Rome and Home
When we planned our Mediterranean cruise months ago, the plan was to spend three days in Rome before cruising, then fly home the day the cruise ended. But even though the ship arrived in port at seven am, there were no flights we could count on making so we booked accommodations at the Fiumicino Airport on Wednesday and a flight home Thursday Morning. Yesterday, Wednesday, we had a nice breakfast in the Taste Restaurant on board the Epic served by our favorite waiter, Narcisco, then disembarked without a hitch … we were at the airport Hilton by ten. Of course, at ten am, there were no rooms ready, so we checked our luggage and took the free shuttle to downtown Rome, near the Teatro Marcello, an ancient theater with modern offices above the arches. By this time we were hungry and there was no restaurant in sight. However, my friend Ron has an infallible radar for pasta and soon led us across the Tiber River to a tiny cafe tucked away at the end of a narrow street where we had a lovely lunch. We then boarded a hop-on-hop-off bus for one more look at Rome with the onboard audio describing the neighborhoods in a choice of 8 languages. You can’t turn a corner in Rome without finding an ancient site and before we reboarded the bus back to the airport, we wandered though a 16th century church, San Nicola in Cacera. Lovely. Back at the Airport Hilton, we drank Chianti in the lounge then had dinner in the hotel restaurant, reviewing our favorite vacation moments with our friends, Ron and Kerry. We haven’t traveled with friends in a long time but it’s hard to imagine better traveling companions.

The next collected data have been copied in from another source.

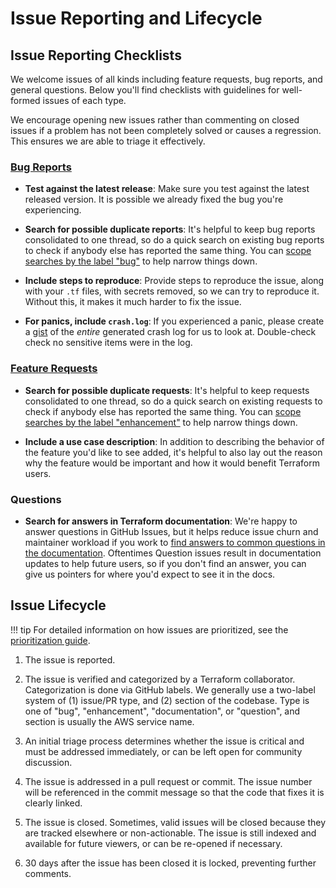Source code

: # Issue Reporting and Lifecycle

## Issue Reporting Checklists

We welcome issues of all kinds including feature requests, bug reports, and
general questions. Below you'll find checklists with guidelines for well-formed
issues of each type.

We encourage opening new issues rather than commenting on closed issues if a problem has not been completely solved or causes a regression. This ensures we are able to triage it effectively.

### [Bug Reports](https://github.com/isometry/terraform-provider-faws/issues/new?template=Bug_Report.md)

- __Test against the latest release__: Make sure you test against the latest
   released version. It is possible we already fixed the bug you're experiencing.

- __Search for possible duplicate reports__: It's helpful to keep bug
   reports consolidated to one thread, so do a quick search on existing bug
   reports to check if anybody else has reported the same thing. You can [scope
      searches by the label "bug"](https://github.com/isometry/terraform-provider-faws/issues?q=is%3Aopen+is%3Aissue+label%3Abug) to help narrow things down.

- __Include steps to reproduce__: Provide steps to reproduce the issue,
   along with your `.tf` files, with secrets removed, so we can try to
   reproduce it. Without this, it makes it much harder to fix the issue.

- __For panics, include `crash.log`__: If you experienced a panic, please
   create a [gist](https://gist.github.com) of the *entire* generated crash log
   for us to look at. Double-check check no sensitive items were in the log.

### [Feature Requests](https://github.com/isometry/terraform-provider-faws/issues/new?labels=enhancement&template=Feature_Request.md)

- __Search for possible duplicate requests__: It's helpful to keep requests
   consolidated to one thread, so do a quick search on existing requests to
   check if anybody else has reported the same thing. You can [scope searches by
      the label "enhancement"](https://github.com/isometry/terraform-provider-faws/issues?q=is%3Aopen+is%3Aissue+label%3Aenhancement) to help narrow things down.

- __Include a use case description__: In addition to describing the
   behavior of the feature you'd like to see added, it's helpful to also lay
   out the reason why the feature would be important and how it would benefit
   Terraform users.

### Questions

- __Search for answers in Terraform documentation__: We're happy to answer
   questions in GitHub Issues, but it helps reduce issue churn and maintainer
   workload if you work to [find answers to common questions in the
   documentation](https://registry.terraform.io/providers/hashicorp/aws/latest/docs). Oftentimes Question issues result in documentation updates
   to help future users, so if you don't find an answer, you can give us
   pointers for where you'd expect to see it in the docs.

## Issue Lifecycle

!!! tip
    For detailed information on how issues are prioritized, see the [prioritization guide](prioritization.md).

1. The issue is reported.

2. The issue is verified and categorized by a Terraform collaborator.
   Categorization is done via GitHub labels. We generally use a two-label
   system of (1) issue/PR type, and (2) section of the codebase. Type is
   one of "bug", "enhancement", "documentation", or "question", and section
   is usually the AWS service name.

3. An initial triage process determines whether the issue is critical and must
   be addressed immediately, or can be left open for community discussion.

4. The issue is addressed in a pull request or commit. The issue number will be
   referenced in the commit message so that the code that fixes it is clearly
   linked.

5. The issue is closed. Sometimes, valid issues will be closed because they are
   tracked elsewhere or non-actionable. The issue is still indexed and
   available for future viewers, or can be re-opened if necessary.

6. 30 days after the issue has been closed it is locked, preventing further comments.
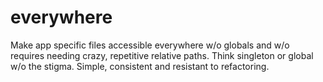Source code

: everywhere
==========

Make app specific files accessible everywhere w/o globals and w/o requires needing crazy, repetitive relative paths. Think singleton or global w/o the stigma. Simple, consistent and resistant to refactoring.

This morning, Terminal 5, the Roma home of American Airlines, was only a short hop from the hotel, and check-in went smoothly, partly because after years of flying, I’m a lifetime Platinum Aadvantage member, putting us in Priority lines and early boarding. So, now, I’m sitting in an exit row at 35,000 feet writing this post. It’s almost an eleven hour flight to Chicago and because we’re flying East, it will be light outside our window for the entire time to L.A., about 17 hours. Our fellow cabin mates are a mix of Americans returning home and Europeans headed to the U.S. It’s nice. It’s been fun to hear the mix of languages and dialects throughout the cruise, particularly the melodic Italian. Even the English language sounds more musical on the lips of Italians. Buongiorno and Arrivederci certainly sound better than Good Morning and Good-bye, and Gracie more lyrical than Thank you. And although I love you is beautiful in any language, who can resist Ti Amo? By tonight, I’ll be back in Southern California, where people call people Dude and speak a variety of English that includes phrases like These ones and Where are you at? I’ll be home … and happy to be in our own house … but I’ll have Roma in my heart. Ti amo, Roma.